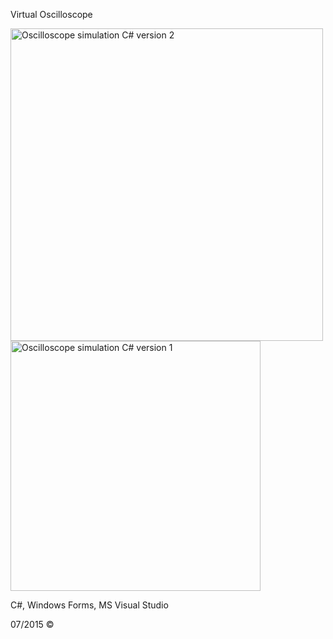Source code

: Virtual Oscilloscope

<img width="500" alt="Oscilloscope simulation C# version 2" src="https://github.com/technogelis/Oscilloscope-simulation/blob/master/ScreenShots/ver.2/1.png">

<img width="400" alt="Oscilloscope simulation C# version 1" src="https://github.com/technogelis/Oscilloscope-simulation/blob/master/ScreenShots/ver.1/3.png">

C#, Windows Forms, MS Visual Studio

07/2015 ©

§ **PROBLEM**: Return the entries verbatim, pictures excluded.

§ **SOLUTION TO THE EXERCISE**:
Source code

: Virtual Oscilloscope

<img width="500" alt="Oscilloscope simulation C# version 2" src="https://github.com/technogelis/Oscilloscope-simulation/blob/master/ScreenShots/ver.2/1.png">

<img width="400" alt="Oscilloscope simulation C# version 1" src="https://github.com/technogelis/Oscilloscope-simulation/blob/master/ScreenShots/ver.1/3.png">

C#, Windows Forms, MS Visual Studio

07/2015 ©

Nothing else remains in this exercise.